Theron é Marlo mãe de 2 filhos, um deles especial (autista?), que está grávida do terceiro. O marido (Ron Livingston) é um gajo porreiro, trabalhador que depois jantar e de ajudar os filhos mais velhos com os trabalhos de casa coloca os auscultadores e pega no comando da PlayStation até adormecer, enquanto a mulher cuida da bebé recém-nascida.
À beira da depressão… ou simplesmente exausta, Marlo decide seguir os conselhos do seu irmão (Mark Duplass) e contratar uma ama da noite, para a ajudar a tomar conta da criança e descansar um pouco.
Amiga e confidente, Tully (Mackenzie Davis) transformará a vida dos 5… de uma forma inimaginável!

Quem já passou (ou passa) pela experiência da maternidade (ou, pelo menos, da parentalidade) facilmente irá-se identificar com cada um dos detalhes retratado pelo argumento de Diablo Cody. A argumentista de Juno (pelo qual recebeu um Oscar® da Academia de Melhor Argumento Original) volta a escrever com assaz pertinência e relevância.

Duvido que o argumento tenha sido escrito com Theron em mente mas a reunião do trio, Cody, Theron e o realizador Jason Reitman – que anteriormente partilharam créditos em Young Adult – funciona na perfeição.
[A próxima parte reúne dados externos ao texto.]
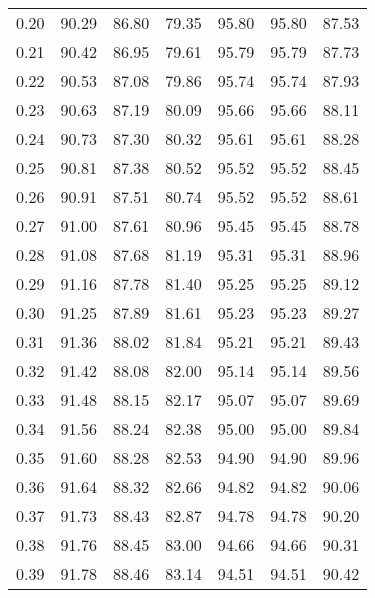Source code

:\begin{tabular}{|c|c|c|c|c|c|c|}
      0.20 &     90.29 &     86.80 &      79.35 &   95.80 &      95.80 &         87.53 \\
      0.21 &     90.42 &     86.95 &      79.61 &   95.79 &      95.79 &         87.73 \\
      0.22 &     90.53 &     87.08 &      79.86 &   95.74 &      95.74 &         87.93 \\
      0.23 &     90.63 &     87.19 &      80.09 &   95.66 &      95.66 &         88.11 \\
      0.24 &     90.73 &     87.30 &      80.32 &   95.61 &      95.61 &         88.28 \\
      0.25 &     90.81 &     87.38 &      80.52 &   95.52 &      95.52 &         88.45 \\
      0.26 &     90.91 &     87.51 &      80.74 &   95.52 &      95.52 &         88.61 \\
      0.27 &     91.00 &     87.61 &      80.96 &   95.45 &      95.45 &         88.78 \\
      0.28 &     91.08 &     87.68 &      81.19 &   95.31 &      95.31 &         88.96 \\
      0.29 &     91.16 &     87.78 &      81.40 &   95.25 &      95.25 &         89.12 \\
      0.30 &     91.25 &     87.89 &      81.61 &   95.23 &      95.23 &         89.27 \\
      0.31 &     91.36 &     88.02 &      81.84 &   95.21 &      95.21 &         89.43 \\
      0.32 &     91.42 &     88.08 &      82.00 &   95.14 &      95.14 &         89.56 \\
      0.33 &     91.48 &     88.15 &      82.17 &   95.07 &      95.07 &         89.69 \\
      0.34 &     91.56 &     88.24 &      82.38 &   95.00 &      95.00 &         89.84 \\
      0.35 &     91.60 &     88.28 &      82.53 &   94.90 &      94.90 &         89.96 \\
      0.36 &     91.64 &     88.32 &      82.66 &   94.82 &      94.82 &         90.06 \\
      0.37 &     91.73 &     88.43 &      82.87 &   94.78 &      94.78 &         90.20 \\
      0.38 &     91.76 &     88.45 &      83.00 &   94.66 &      94.66 &         90.31 \\
      0.39 &     91.78 &     88.46 &      83.14 &   94.51 &      94.51 &         90.42 \\

\end{tabular}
A imaginação da autora, a sensibilidade do homem por detrás das câmaras e a imprevisibilidade de ver a atriz sul-africana a vestir a pele de mulher, mãe, heroína, é um dos grandes momentos deste Verão cinematográfico.
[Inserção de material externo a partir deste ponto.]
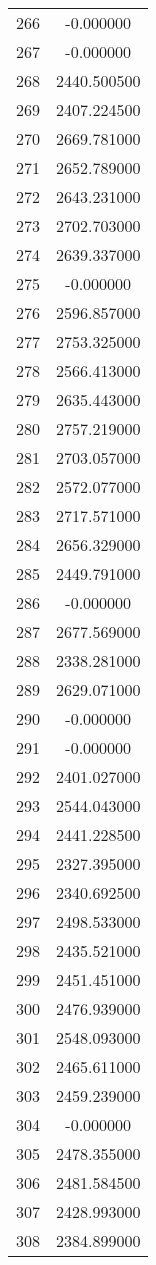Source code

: \documentclass[12pt]{article}
\begin{document}
\begin{longtable}{@{}cc@{}}
266 & -0.000000 \\
267 & -0.000000 \\
268 & 2440.500500 \\
269 & 2407.224500 \\
270 & 2669.781000 \\
271 & 2652.789000 \\
272 & 2643.231000 \\
273 & 2702.703000 \\
274 & 2639.337000 \\
275 & -0.000000 \\
276 & 2596.857000 \\
277 & 2753.325000 \\
278 & 2566.413000 \\
279 & 2635.443000 \\
280 & 2757.219000 \\
281 & 2703.057000 \\
282 & 2572.077000 \\
283 & 2717.571000 \\
284 & 2656.329000 \\
285 & 2449.791000 \\
286 & -0.000000 \\
287 & 2677.569000 \\
288 & 2338.281000 \\
289 & 2629.071000 \\
290 & -0.000000 \\
291 & -0.000000 \\
292 & 2401.027000 \\
293 & 2544.043000 \\
294 & 2441.228500 \\
295 & 2327.395000 \\
296 & 2340.692500 \\
297 & 2498.533000 \\
298 & 2435.521000 \\
299 & 2451.451000 \\
300 & 2476.939000 \\
301 & 2548.093000 \\
302 & 2465.611000 \\
303 & 2459.239000 \\
304 & -0.000000 \\
305 & 2478.355000 \\
306 & 2481.584500 \\
307 & 2428.993000 \\
308 & 2384.899000 \\

\end{longtable}
\end{document}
Mas, afinal, o que tem de tão transcendente este Tully? Nada!
Precisamente. É a vida real mas com um toque de arte. Nomeadamente da 7ª.
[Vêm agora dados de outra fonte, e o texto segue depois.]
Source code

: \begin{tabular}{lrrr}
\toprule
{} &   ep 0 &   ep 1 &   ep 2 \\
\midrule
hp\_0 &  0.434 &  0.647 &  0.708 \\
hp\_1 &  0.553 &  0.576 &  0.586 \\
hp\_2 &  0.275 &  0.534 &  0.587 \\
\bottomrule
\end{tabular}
É um retrato pitoresco mas incrivelmente terno e fidedigno da vida de qualquer mãe (e pai) por estes dias. É literalmente impossível não se identificarem com grande parte dos dilemas e percalços da(s) protagonista(s) e, por muito doloroso que seja, chega a ser gratificante perceber que afinal somos normais. Partilhamos uma experiência incrível… com as “sequelas” que todos conhecem.

Diablo pode, perfeitamente, estar a caminho da sua terceira nomeação. Charlize, também. Ainda que no caso da atriz as probabilidades sejam menores, ou não estivéssemos perante um filme, apesar de tudo, ligeiro e bem humorado.

(Do ponto de vista de pai de 2 meninas pequenas) Foi muito bom!